Kita dua kali mengalami kehidupan dan dua kali mengalami kematian. Oleh karena itu, kita memiliki dua bentuk masa depan. Ketika Al-Qur’an mengatakan, “Hai orang-orang yang beriman, bertakwalah kepada Allah dan hendaklah setiap diri memerhatikan apa yang telah diperbuatnya untuk hari esok…,” (QS al-Hasyr [59]: 18), maka hari esok yang dimaksud itu memiliki dua presentasi wajah, yakni hari esok jangka pendek dan hari esok jangka panjang atau masa depan pra-kematian dan masa depan pasca-kematian.
Masa depan pra-kematian bercirikan serba mungkin. Seseorang bekerja keras mungkin iya akan kaya dan sukses tapi mungkin juga tidak, karena siapa yang menanam belum tentu ia yang mengetam, memenen, atau memetiknya.
Bila kita melihat dunia ini dalam tinjauan konfaratifnya dengan alam akhirat, maka setidaknya ada tiga karakter yang melekat pada diri dunia ini sehingga ia layak disebut sebagai ruang senda gurau dan bilik main-main saja, yaitu: bersifat relative, spekulatif, dan temporer.

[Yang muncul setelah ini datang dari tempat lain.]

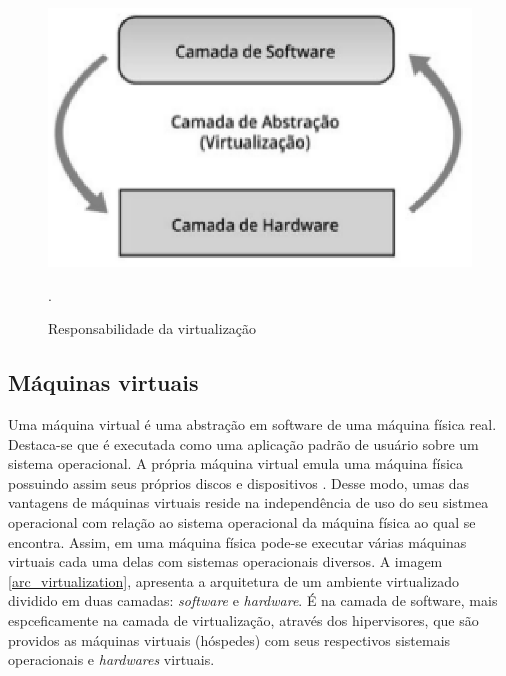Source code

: \begin{figure}[!htb]
\centering
\includegraphics [keepaspectratio=true,scale=0.60]{figuras/virtualization_role.eps}
\caption{Responsabilidade da virtualização}
\cite{manoel}.
\label{virtualization_role}
\end{figure}

\subsection{Máquinas virtuais}
Uma máquina virtual é uma abstração em software de uma máquina física real. Destaca-se que é executada como uma aplicação padrão de usuário sobre um sistema operacional. A própria máquina virtual emula uma máquina física possuindo assim seus próprios discos e dispositivos \cite{mcewan}. Desse modo, umas das vantagens de máquinas virtuais reside na independência de uso do seu sistmea operacional com relação ao sistema operacional da máquina física ao qual se encontra. Assim, em uma máquina física pode-se executar várias máquinas virtuais cada uma delas com sistemas operacionais diversos. A imagem \ref{arc_virtualization}, apresenta a arquitetura de um ambiente virtualizado dividido em duas camadas: \textit{software} e \textit{hardware}. É na camada de software, mais espceficamente na camada de virtualização, através dos hipervisores, que são providos as máquinas virtuais (hóspedes) com seus respectivos sistemais operacionais e \textit{hardwares} virtuais.  

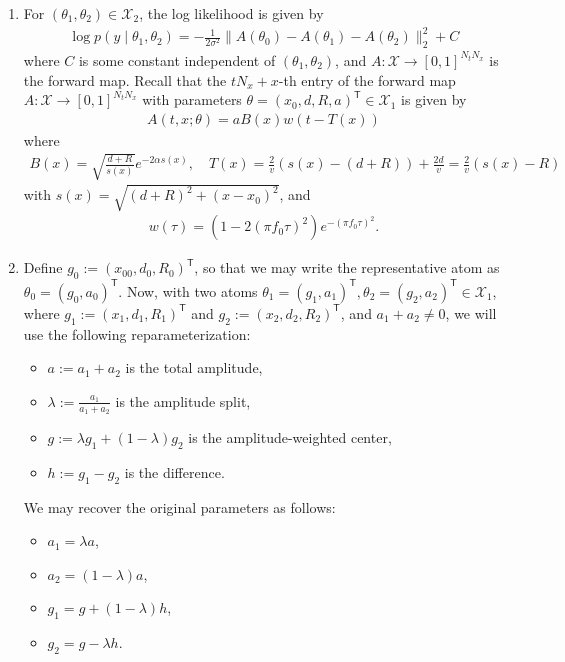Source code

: \documentclass{homework}
\newcommand{\norm}[1]{\|  #1 \|}
\begin{document}
\begin{enumerate}
    \item For $(\theta_1, \theta_2) \in \mathcal{X}_2$, the log likelihood is given by 
    \begin{align*}
    \log p(y\mid\theta_1, \theta_2)
    = - \frac{1}{2\sigma^2} \norm{A(\theta_0) - A(\theta_1) - A(\theta_2)}_2^2 + C
    \end{align*}
    where $C$ is some constant independent of $(\theta_1, \theta_2)$, and $A: \mathcal{X} \to [0, 1]^{N_t N_x}$ is the forward map.
    Recall that the $t N_x + x$-th entry of the forward map $A: \mathcal{X} \to [0, 1]^{N_t N_x}$ 
    with parameters $\theta=(x_0, d, R, a)^{\mathsf T} \in \mathcal{X}_1$ is given by 
    \begin{align*}
    A(t, x; \theta) = aB(x)w(t-T(x))
    \end{align*}
    where
    \begin{align*}
    B(x) = \sqrt{\frac{d+R}{s(x)}} e^{-2\alpha s(x)}, \quad T(x) = \frac{2}{v} (s(x) - (d+R)) + \frac{2d}{v} = \frac{2}{v} (s(x) - R)
    \end{align*}
    with $s(x) = \sqrt{(d+R)^2+(x-x_0)^2}$,
    and 
    \begin{align*}
    w(\tau) = (1-2(\pi f_0\tau)^2)e^{-(\pi f_0\tau)^2}.
    \end{align*}

    \item Define $g_0:=(x_{00},d_0,R_0)^{\mathsf T}$, so that we may write the representative atom as 
    $\theta_0=(g_0,a_0)^{\mathsf T}$.
    Now, with two atoms $\theta_1=(g_1,a_1)^{\mathsf T}, \theta_2=(g_2,a_2)^{\mathsf T} \in \mathcal{X}_1$, 
    where $g_1:=(x_1,d_1,R_1)^{\mathsf T}$ and $g_2:=(x_2,d_2,R_2)^{\mathsf T}$, 
    and $a_1 + a_2 \neq 0$,
    we will use the following reparameterization:
    \begin{itemize}
    \item $a := a_1 + a_2$ is the total amplitude,
    \item $\lambda := \frac{a_1}{a_1 + a_2}$ is the amplitude split,
    \item $g := \lambda g_1 + (1-\lambda)g_2$ is the amplitude-weighted center,
    \item $h := g_1 - g_2$ is the difference.
    \end{itemize}
    We may recover the original parameters as follows:
    \begin{itemize}
    \item $a_1 = \lambda a$,
    \item $a_2 = (1-\lambda) a$,
    \item $g_1 = g + (1-\lambda)h$,
    \item $g_2 = g - \lambda h$.
    \end{itemize}


\end{enumerate}
\end{document}
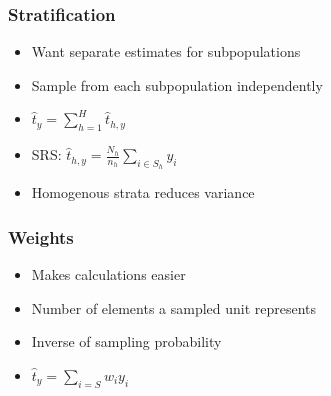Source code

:\documentclass{beamer}
\begin{document}
\begin{frame}
  \frametitle{Stratification}

  \begin{itemize}
  \addtolength{\itemsep}{0.5\baselineskip}
  \item Want separate estimates for subpopulations %
  \item Sample from each subpopulation independently
  \item \(\hat{t}_{y} = \sum_{h = 1}^H\hat{t}_{h, y}\) %
  \item SRS: \(\hat{t}_{h, y} = \frac{N_h}{n_h} \sum_{i \in S_h}y_i\)
  \item Homogenous strata reduces variance
  \end{itemize}


  
\end{frame}

\begin{frame}
  \frametitle{Weights}

  \begin{itemize}
  \addtolength{\itemsep}{0.5\baselineskip}
  \item Makes calculations easier
  \item Number of elements a sampled unit represents
  \item Inverse of sampling probability
  \item \(\hat{t}_{y} = \sum_{i = S}w_iy_i\)
  \end{itemize}
  
\end{frame}
\end{document}
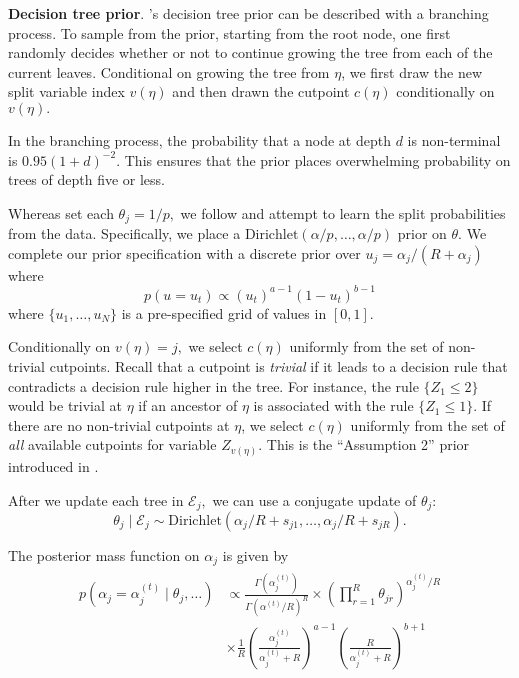 \textbf{Decision tree prior}. \citet{Chipman1998}'s decision tree prior can be described with a branching process.
To sample from the prior, starting from the root node, one first randomly decides whether or not to continue growing the tree from each of the current leaves. 
Conditional on growing the tree from $\eta$, we first draw the new split variable index $v(\eta)$ and then drawn the cutpoint $c(\eta)$ conditionally on $v(\eta).$

In the branching process, the probability that a node at depth $d$ is non-terminal is $0.95(1 + d)^{-2}.$
This ensures that the prior places overwhelming probability on trees of depth five or less.


Whereas \citet{Chipman2010} set each $\theta_{j} = 1/p,$ we follow \citet{Linero2018} and attempt to learn the split probabilities from the data.
Specifically, we place a $\text{Dirichlet}(\alpha/p, \ldots, \alpha/p)$ prior on $\theta.$
We complete our prior specification with a discrete prior over $u_{j} = \alpha_{j}/(R + \alpha_{j})$ where
$$
p(u = u_{t}) \propto (u_{t})^{a-1}(1 - u_{t})^{b-1}
$$
where $\{u_{1}, \ldots, u_{N}\}$ is a pre-specified grid of values in $[0,1].$

Conditionally on $v(\eta) = j,$ we select $c(\eta)$ uniformly from the set of non-trivial cutpoints.
Recall that a cutpoint is \textit{trivial} if it leads to a decision rule that contradicts a decision rule higher in the tree.
For instance, the rule $\{Z_{1} \leq 2 \}$ would be trivial at $\eta$ if an ancestor of $\eta$ is associated with the rule $\{Z_{1} \leq 1\}.$
If there are no non-trivial cutpoints at $\eta$, we select $c(\eta)$ uniformly from the set of \textit{all} available cutpoints for variable $Z_{v(\eta)}.$ 
This is the ``Assumption 2'' prior introduced in \citet{Linero2018}.

After we update each tree in $\mathcal{E}_{j},$ we can use a conjugate update of $\theta_{j}$:
$$
\theta_{j} \mid \mathcal{E}_{j} \sim \text{Dirichlet}(\alpha_{j}/R + s_{j1}, \ldots, \alpha_{j}/R + s_{jR}).
$$

The posterior mass function on $\alpha_{j}$ is given by
\begin{align}
\begin{split}
p(\alpha_{j} = \alpha_{j}^{(t)} \mid \theta_{j}, \ldots) &\propto \frac{\Gamma(\alpha^{(t)}_{j})}{\Gamma(\alpha^{(t)}/R)^{R}} \times \left(\prod_{r = 1}^{R}{\theta_{jr}}\right)^{\alpha_{j}^{(t)}/R} \\
&\times \frac{1}{R}\left(\frac{\alpha_{j}^{(t)}}{\alpha_{j}^{(t)} + R}\right)^{a-1}\left(\frac{R}{\alpha_{j}^{(t)} + R}\right)^{b+1}
\end{split}
\end{align}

Al-Qur’an menegaskan bahawa kehidupan di dunia ini hanyalah suatu senda gurau dan main-main saja. “… Dan tiadalah kehidupan di dunia ini, selain dari main-main dan senda gurau belaka. Dan sungguh kampung akhirat itu lebih baik bagi orang-orang yang bertakwa. Maka tidaklah kamu memahaminya?,” (QS al-An’am [6]: 32).
Karena satu hari di alam akhirat sama dengan 50.000 tahun kelender dunia, dalam Al-Qur’an disebutkan “Malaikat-malaikat dan jibril naik (mengahadap) kepada tuhan dalam sehari yang kadarnya lima puluh ribu tahun,” (QS al-Ma’arij [70]: 4).
Meskipun dunia ini dikatakan sebagai tempat senda garau dan tempat main-main saja, bukan berarti kita dapat melewati episode kehidupan di dunia ini secara santai, banyak bercanda dan berkelakar saja. melainkan dengan cara yang serius.
Berbeda halnya dengan masa depan pasca kematian, yang bersifat serba pasti! Dimana seluruh kebaikan dan keburukan ditera dengan adil, rinci, teliti, dan terang senyata-nyatanya. Akhirat adalah alam hidup dalam arti sesungguhnya.
Buya Hamka pernah berujar, “alangkah ironis kalimat ini terdengar bahwa ternyata hidup sebenarnya baru dimulai saat nafas terkahir dihembuskan”. Maka rumus yang diajarkan Agama adalah Kerjakanlah yang pasti, tapi jangan abaikan yang mungkin. “Dan carilah pada apa yang telah dianugerahkan Allah kepadamu (kebahagiaan) negeri akhirat, dan janganlah kamu melupakan kebahagiaanmu dari (kenikmatan) duniawi.
Hidup didunia itu diibaratkan dengan satu permainan, maka didalam permainan janganlah kita sekali-kali bermain-main, kalau tidak ingin dipermainkan oleh permainan itu sendiri.